About 4,000 died at the prisoner of war camp for Confederates established at Point Lookout during the war and the state of Maryland later paid for the memorial near the old graveyard. The memorial was dedicated on July 4, 1876. “It is expected that the Cemetery visitors ... will join in the celebration at the Point and thus the ‘blue and grey,’ after long and bitter estrangement, will meet and mingle as patriots and brothers on a day and spot sacred to the noblest memories of freedom, civil and religious,” the Beacon wrote.

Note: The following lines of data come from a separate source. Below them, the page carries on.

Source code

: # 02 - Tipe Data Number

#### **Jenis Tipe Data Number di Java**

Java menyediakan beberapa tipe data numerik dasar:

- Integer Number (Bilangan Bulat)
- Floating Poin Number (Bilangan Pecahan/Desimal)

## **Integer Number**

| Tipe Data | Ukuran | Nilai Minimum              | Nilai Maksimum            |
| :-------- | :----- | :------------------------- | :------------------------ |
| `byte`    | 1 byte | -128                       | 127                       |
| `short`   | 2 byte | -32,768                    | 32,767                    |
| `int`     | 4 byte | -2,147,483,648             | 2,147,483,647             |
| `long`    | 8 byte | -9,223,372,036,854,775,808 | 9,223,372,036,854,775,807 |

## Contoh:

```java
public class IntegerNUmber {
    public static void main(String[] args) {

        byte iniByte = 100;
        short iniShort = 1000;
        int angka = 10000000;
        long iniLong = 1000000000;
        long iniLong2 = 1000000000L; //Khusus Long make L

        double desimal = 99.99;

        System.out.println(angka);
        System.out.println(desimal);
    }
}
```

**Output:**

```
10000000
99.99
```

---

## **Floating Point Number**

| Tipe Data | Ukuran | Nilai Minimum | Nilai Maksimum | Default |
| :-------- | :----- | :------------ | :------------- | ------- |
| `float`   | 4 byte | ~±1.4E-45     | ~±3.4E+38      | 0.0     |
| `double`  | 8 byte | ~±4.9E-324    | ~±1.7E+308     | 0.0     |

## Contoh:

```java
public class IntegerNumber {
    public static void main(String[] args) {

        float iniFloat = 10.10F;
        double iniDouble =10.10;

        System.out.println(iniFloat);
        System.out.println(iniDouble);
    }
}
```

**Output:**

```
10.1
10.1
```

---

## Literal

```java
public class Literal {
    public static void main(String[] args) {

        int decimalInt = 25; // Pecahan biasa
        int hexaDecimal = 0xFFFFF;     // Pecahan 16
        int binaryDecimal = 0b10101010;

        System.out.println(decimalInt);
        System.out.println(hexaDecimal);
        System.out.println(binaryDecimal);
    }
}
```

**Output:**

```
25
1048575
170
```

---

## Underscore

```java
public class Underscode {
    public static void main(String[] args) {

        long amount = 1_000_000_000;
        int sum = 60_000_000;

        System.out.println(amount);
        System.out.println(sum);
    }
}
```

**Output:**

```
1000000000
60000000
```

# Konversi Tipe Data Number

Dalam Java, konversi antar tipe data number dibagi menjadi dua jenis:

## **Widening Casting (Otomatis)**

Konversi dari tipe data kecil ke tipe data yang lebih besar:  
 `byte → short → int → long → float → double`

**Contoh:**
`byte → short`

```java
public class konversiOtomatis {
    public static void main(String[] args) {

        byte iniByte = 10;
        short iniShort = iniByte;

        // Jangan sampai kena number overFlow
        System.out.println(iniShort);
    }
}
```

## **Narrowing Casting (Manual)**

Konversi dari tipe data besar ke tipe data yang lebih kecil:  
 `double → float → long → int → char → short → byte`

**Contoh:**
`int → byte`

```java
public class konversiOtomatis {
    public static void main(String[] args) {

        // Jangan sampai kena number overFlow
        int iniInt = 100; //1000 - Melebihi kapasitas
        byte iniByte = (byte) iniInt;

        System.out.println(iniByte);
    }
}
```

Immediately after the Civil War, there were celebrations across the county for the Fourth of July in 1865, the St. Mary’s Gazette noted. (The Beacon had its name changed during the Civil War.) The paper observed “the lion and the lamb lying down in peace together,” for the Fourth.
In modern times, the July 4th Freedom Fest got its start in 1989 as the main event for the St. Mary’s County Alliance for Alcohol and Drug Abuse Prevention, hosting fireworks at the county’s fairgrounds. It lasted 10 years. After years of complaining by Daniel H. Raley, then a county commissioner, that it was a waste of money to blow up tax dollars in the sky, he and his colleagues agreed in 2009 to stop funding the event. County government was spending $10,000 annually for the fireworks themselves.